Ultrastructural and Cytochemical Aspects of the Interaction Between the Mycoparasite Pythium oligandrum and Soilborne Plant Pathogens

ABSTRACT The interaction between the oomycete Pythium oligandrum and various soilborne oomycete and fungal plant pathogens (P. ultimum, P. aphanidermatum, Fusarium oxysporum f. sp. radicis-lycopersici, Verticillium albo-atrum, Rhizoctonia solani, and Phytophthora megasperma) was studied by light and electron microscopy in order to assess the relative contribution of mycoparasitism and antibiosis in the antagonistic process. Scanning electron microscope investigations of the interaction regions showed that structural alterations of all pathogenic fungi and oomycetes (except for Phytophthora megasperma) occurred soon after contact with the antagonist.
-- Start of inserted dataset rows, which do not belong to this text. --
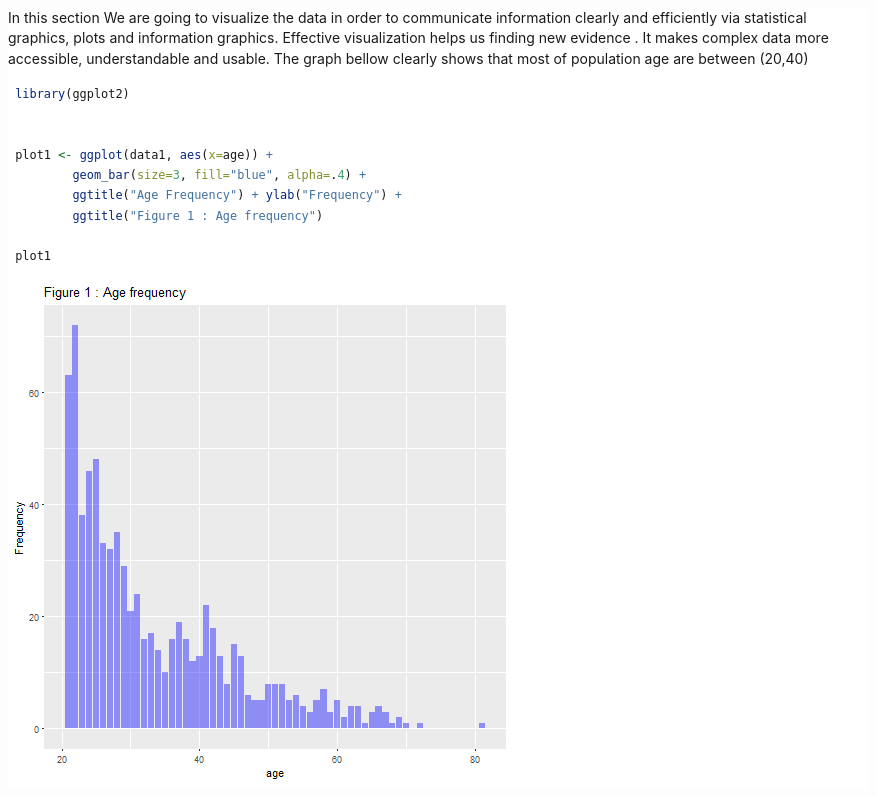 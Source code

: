 





In this section We are going to visualize the data in order to communicate information clearly and efficiently via statistical graphics, plots and information graphics. Effective visualization helps us finding new evidence . It makes complex data more accessible, understandable and usable. The graph bellow clearly shows that most of population age are between (20,40)







```r
 library(ggplot2)

 
 plot1 <- ggplot(data1, aes(x=age)) + 
         geom_bar(size=3, fill="blue", alpha=.4) +
         ggtitle("Age Frequency") + ylab("Frequency") + 
         ggtitle("Figure 1 : Age frequency")
 
 plot1
```

![plot of chunk unnamed-chunk-9](figure/unnamed-chunk-9-1.png)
Light and transmission electron microscope studies of the interaction region between the antagonist and P. ultimum revealed that intimate contact between both partners preceded a sequence of degradation events including aggregation of host cytoplasm and penetration of altered host hyphae. Localization of the host wall cellulose component showed that cellulose was altered at potential penetration sites. A similar scheme of events was observed during the interaction between P. oligandrum and F. oxysporum f. sp. radicis-lycopersici, with the exception that complete loss of host protoplasm was associated with antagonist invasion. The interaction between P. oligandrum and R. solani resulted in an abnormal deposition of a wall-like material at potential penetration sites for the antagonist. However, the antagonist displayed the ability to circumvent this barrier and penetrate host hyphae by locally altering the chitin component of the host hyphal wall. Interestingly, antagonist cells also showed extensive alteration as evidenced by the frequent occurrence of empty hyphal shells. In the case of Phytophthora megasperma, hyphal interactions did not occur, but hyphae of the plant pathogen were damaged severely. At least two distinct mechanisms appear to be involved in the process of oomycete and fungal attack by P. oligandrum: (i) mycoparasitism, mediated by intimate hyphal interactions, and (ii) antibiosis, with alteration of the host hyphae prior to contact with the antagonist. However, the possibility that the antagonistic process may rely on the dual action of antibiotics and hydrolytic enzymes is discussed.